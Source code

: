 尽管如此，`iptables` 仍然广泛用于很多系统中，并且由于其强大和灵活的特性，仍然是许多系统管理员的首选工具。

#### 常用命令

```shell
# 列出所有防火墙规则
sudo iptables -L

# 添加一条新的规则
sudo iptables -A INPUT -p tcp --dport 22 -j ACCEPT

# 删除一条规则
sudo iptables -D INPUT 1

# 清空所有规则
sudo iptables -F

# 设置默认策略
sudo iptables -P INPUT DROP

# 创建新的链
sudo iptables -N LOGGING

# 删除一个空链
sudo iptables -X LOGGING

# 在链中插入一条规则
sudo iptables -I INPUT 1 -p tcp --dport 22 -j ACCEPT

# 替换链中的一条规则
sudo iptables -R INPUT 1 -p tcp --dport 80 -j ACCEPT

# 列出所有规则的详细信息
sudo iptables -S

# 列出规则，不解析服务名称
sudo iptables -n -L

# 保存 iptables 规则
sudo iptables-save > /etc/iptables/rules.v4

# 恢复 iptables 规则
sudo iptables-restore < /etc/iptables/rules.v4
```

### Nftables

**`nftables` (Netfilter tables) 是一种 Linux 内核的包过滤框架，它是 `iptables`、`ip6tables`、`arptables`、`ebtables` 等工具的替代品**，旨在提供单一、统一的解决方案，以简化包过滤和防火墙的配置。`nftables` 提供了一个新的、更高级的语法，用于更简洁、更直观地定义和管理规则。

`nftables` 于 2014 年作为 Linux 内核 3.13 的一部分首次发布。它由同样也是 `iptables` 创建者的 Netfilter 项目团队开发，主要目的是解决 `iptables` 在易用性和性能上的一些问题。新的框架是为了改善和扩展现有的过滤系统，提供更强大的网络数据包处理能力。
- - -
Directions for this task:
All of the material needs to be reproduced exactly as it reads.

Solved problem:
Source code

: 尽管如此，`iptables` 仍然广泛用于很多系统中，并且由于其强大和灵活的特性，仍然是许多系统管理员的首选工具。

#### 常用命令

```shell
# 列出所有防火墙规则
sudo iptables -L

# 添加一条新的规则
sudo iptables -A INPUT -p tcp --dport 22 -j ACCEPT

# 删除一条规则
sudo iptables -D INPUT 1

# 清空所有规则
sudo iptables -F

# 设置默认策略
sudo iptables -P INPUT DROP

# 创建新的链
sudo iptables -N LOGGING

# 删除一个空链
sudo iptables -X LOGGING

# 在链中插入一条规则
sudo iptables -I INPUT 1 -p tcp --dport 22 -j ACCEPT

# 替换链中的一条规则
sudo iptables -R INPUT 1 -p tcp --dport 80 -j ACCEPT

# 列出所有规则的详细信息
sudo iptables -S

# 列出规则，不解析服务名称
sudo iptables -n -L

# 保存 iptables 规则
sudo iptables-save > /etc/iptables/rules.v4

# 恢复 iptables 规则
sudo iptables-restore < /etc/iptables/rules.v4
```

### Nftables

**`nftables` (Netfilter tables) 是一种 Linux 内核的包过滤框架，它是 `iptables`、`ip6tables`、`arptables`、`ebtables` 等工具的替代品**，旨在提供单一、统一的解决方案，以简化包过滤和防火墙的配置。`nftables` 提供了一个新的、更高级的语法，用于更简洁、更直观地定义和管理规则。

`nftables` 于 2014 年作为 Linux 内核 3.13 的一部分首次发布。它由同样也是 `iptables` 创建者的 Netfilter 项目团队开发，主要目的是解决 `iptables` 在易用性和性能上的一些问题。新的框架是为了改善和扩展现有的过滤系统，提供更强大的网络数据包处理能力。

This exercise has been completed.